§ **WHAT NEEDS TO BE DONE**
Since only part of the material below is wanted, output exactly the lines from the one with "Nikto – Web server vulnerability scanner." up to and including the one with "Also make sure".

───── EXTRACTED ENTRIES

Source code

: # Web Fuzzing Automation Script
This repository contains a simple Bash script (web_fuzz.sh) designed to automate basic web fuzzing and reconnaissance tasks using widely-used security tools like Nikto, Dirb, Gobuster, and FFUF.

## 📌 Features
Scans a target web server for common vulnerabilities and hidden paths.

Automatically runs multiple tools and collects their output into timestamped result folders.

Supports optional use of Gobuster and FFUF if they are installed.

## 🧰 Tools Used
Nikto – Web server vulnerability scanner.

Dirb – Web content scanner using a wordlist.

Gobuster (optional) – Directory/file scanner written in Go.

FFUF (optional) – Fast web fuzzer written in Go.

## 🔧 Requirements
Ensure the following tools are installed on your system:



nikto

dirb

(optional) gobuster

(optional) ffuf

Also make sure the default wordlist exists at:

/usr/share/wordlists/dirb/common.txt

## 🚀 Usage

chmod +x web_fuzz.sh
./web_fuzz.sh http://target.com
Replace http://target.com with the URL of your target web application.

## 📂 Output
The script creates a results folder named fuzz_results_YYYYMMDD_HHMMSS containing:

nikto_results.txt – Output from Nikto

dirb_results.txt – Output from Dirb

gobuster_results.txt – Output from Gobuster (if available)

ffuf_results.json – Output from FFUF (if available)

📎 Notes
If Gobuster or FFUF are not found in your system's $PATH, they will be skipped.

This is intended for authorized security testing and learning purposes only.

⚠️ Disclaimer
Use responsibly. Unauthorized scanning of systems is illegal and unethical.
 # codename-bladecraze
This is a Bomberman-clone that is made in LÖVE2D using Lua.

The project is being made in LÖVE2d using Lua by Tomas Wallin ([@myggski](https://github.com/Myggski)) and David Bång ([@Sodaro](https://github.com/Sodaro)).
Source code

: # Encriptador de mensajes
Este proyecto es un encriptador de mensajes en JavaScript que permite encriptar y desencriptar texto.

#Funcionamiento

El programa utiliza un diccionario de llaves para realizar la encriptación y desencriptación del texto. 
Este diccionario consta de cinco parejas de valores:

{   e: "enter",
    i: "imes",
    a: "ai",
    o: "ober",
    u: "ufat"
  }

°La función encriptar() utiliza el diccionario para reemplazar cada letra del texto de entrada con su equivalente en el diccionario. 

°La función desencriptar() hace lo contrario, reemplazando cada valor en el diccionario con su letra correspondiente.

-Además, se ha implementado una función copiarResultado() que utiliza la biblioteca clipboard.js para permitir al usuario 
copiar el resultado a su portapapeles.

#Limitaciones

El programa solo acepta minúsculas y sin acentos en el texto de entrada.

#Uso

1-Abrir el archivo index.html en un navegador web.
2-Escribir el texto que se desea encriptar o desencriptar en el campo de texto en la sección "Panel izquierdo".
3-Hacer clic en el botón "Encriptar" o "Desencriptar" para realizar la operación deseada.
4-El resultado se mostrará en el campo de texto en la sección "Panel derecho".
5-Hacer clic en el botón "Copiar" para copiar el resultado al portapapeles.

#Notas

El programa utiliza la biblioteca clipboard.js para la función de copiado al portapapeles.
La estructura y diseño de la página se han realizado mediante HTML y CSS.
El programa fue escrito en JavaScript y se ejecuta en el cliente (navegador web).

──────────

§ **RESPONSE TO THIS EXERCISE**
Nikto – Web server vulnerability scanner.

Dirb – Web content scanner using a wordlist.

Gobuster (optional) – Directory/file scanner written in Go.

FFUF (optional) – Fast web fuzzer written in Go.

## 🔧 Requirements
Ensure the following tools are installed on your system:



nikto

dirb

(optional) gobuster

(optional) ffuf

Also make sure the default wordlist exists at:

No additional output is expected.